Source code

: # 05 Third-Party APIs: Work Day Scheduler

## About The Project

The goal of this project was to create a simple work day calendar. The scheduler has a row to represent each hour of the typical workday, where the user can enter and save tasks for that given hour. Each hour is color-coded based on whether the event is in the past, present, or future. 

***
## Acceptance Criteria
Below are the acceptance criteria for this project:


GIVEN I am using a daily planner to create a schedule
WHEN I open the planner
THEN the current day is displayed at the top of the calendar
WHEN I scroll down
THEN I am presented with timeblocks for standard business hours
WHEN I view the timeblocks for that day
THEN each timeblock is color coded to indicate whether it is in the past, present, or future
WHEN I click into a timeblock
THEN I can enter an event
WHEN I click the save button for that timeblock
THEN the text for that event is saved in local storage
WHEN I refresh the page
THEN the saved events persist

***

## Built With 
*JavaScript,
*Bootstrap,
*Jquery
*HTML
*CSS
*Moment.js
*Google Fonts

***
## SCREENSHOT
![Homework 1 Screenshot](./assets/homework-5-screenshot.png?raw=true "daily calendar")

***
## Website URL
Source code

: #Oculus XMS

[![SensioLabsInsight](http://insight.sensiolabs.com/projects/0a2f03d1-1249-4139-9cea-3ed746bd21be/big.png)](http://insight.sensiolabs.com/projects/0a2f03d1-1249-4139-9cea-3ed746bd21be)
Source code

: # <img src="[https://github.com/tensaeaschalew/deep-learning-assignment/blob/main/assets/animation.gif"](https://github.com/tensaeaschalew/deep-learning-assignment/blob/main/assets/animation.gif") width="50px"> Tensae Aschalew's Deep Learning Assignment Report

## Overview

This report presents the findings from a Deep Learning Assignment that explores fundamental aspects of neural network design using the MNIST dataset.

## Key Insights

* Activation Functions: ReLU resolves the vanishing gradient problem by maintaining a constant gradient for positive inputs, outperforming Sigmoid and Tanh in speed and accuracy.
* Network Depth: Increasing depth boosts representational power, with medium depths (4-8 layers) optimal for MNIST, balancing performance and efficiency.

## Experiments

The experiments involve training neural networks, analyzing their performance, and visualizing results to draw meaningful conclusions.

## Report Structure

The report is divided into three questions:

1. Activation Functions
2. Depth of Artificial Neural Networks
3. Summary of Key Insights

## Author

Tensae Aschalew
========
WHAT TO DO
Pull every line containing the string "click" out of the data above and copy it.

FINISHED TASK
WHEN I click into a timeblock
WHEN I click the save button for that timeblock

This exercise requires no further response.